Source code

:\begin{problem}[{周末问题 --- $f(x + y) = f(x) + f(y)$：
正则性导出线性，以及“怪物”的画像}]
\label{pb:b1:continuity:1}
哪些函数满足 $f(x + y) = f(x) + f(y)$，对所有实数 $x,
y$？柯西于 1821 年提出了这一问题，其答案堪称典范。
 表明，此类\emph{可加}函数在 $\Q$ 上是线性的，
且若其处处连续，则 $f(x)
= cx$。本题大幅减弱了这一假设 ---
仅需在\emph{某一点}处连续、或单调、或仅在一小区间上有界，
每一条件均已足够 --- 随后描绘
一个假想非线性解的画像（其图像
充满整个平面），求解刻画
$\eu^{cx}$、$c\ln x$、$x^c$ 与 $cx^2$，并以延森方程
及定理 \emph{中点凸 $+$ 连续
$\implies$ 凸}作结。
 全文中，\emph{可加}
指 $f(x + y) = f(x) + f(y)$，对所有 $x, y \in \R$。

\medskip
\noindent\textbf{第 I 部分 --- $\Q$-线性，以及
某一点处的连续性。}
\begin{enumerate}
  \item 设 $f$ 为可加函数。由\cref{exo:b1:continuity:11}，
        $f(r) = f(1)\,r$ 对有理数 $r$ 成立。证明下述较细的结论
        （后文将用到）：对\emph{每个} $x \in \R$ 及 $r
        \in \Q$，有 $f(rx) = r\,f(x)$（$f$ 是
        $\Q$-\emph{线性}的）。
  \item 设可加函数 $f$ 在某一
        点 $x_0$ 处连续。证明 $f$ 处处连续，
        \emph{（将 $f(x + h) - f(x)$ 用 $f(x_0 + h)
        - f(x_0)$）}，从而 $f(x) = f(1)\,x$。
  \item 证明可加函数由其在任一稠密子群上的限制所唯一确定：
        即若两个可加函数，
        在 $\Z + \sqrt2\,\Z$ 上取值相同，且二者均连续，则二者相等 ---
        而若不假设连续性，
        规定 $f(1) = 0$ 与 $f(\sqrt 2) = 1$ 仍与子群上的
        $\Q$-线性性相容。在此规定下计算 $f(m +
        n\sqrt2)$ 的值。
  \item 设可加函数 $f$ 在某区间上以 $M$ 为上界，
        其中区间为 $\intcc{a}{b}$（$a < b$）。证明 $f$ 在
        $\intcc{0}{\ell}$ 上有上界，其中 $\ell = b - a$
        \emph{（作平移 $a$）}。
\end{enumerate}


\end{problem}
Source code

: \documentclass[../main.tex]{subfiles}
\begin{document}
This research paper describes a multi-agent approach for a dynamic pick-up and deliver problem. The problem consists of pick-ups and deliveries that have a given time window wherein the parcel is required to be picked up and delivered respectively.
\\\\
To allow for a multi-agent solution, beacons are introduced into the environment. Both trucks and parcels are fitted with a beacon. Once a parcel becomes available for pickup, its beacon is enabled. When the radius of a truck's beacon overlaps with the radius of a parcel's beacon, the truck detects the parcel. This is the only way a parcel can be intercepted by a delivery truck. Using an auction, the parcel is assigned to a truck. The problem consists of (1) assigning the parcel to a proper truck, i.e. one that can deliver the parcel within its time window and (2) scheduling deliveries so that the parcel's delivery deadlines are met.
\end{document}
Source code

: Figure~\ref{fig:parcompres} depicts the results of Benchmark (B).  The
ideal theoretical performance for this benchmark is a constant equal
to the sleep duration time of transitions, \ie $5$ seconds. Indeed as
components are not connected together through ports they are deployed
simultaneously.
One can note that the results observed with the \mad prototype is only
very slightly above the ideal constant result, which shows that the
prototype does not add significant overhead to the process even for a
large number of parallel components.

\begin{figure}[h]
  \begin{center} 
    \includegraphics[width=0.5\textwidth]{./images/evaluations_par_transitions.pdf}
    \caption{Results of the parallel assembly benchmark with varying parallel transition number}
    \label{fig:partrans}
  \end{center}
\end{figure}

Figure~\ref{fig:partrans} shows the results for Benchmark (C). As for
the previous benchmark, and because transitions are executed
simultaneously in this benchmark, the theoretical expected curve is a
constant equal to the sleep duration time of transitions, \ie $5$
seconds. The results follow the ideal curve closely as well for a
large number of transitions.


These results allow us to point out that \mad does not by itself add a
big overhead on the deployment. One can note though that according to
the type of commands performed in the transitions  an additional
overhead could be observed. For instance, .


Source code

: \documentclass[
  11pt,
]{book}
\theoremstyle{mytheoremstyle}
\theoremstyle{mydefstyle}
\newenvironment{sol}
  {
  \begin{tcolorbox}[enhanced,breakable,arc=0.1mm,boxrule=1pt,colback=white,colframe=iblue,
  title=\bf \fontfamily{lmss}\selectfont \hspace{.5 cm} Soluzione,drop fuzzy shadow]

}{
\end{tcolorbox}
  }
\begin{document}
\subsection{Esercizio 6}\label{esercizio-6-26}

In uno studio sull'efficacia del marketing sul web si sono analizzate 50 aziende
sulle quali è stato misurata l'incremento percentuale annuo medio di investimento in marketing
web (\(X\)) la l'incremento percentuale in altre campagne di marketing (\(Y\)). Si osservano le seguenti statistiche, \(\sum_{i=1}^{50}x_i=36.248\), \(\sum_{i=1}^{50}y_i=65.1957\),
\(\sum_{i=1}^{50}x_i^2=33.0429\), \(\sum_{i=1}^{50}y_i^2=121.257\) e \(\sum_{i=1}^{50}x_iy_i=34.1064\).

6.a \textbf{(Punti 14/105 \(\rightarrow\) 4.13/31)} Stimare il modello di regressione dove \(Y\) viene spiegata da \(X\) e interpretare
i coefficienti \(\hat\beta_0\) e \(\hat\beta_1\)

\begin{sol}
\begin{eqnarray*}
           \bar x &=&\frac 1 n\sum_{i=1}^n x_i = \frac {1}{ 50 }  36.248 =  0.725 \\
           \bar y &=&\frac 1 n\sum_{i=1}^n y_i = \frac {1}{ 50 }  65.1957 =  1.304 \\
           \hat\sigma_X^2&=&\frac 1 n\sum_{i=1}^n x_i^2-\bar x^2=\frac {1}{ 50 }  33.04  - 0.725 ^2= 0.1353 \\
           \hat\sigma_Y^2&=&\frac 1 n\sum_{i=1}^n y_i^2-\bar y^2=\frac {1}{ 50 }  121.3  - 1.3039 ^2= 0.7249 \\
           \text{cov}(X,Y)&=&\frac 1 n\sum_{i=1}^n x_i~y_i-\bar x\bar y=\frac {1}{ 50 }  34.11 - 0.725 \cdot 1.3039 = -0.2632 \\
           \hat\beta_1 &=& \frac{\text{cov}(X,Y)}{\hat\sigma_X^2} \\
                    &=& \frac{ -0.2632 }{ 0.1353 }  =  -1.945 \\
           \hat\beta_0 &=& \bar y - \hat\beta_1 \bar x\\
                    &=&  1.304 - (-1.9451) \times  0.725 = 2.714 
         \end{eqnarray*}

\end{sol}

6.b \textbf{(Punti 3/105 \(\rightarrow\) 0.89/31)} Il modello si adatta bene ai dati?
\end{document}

———

» **What is needed**
A bare number is the whole answer: the tally of lines in the listing above that include "intcc".

» **Reply**
2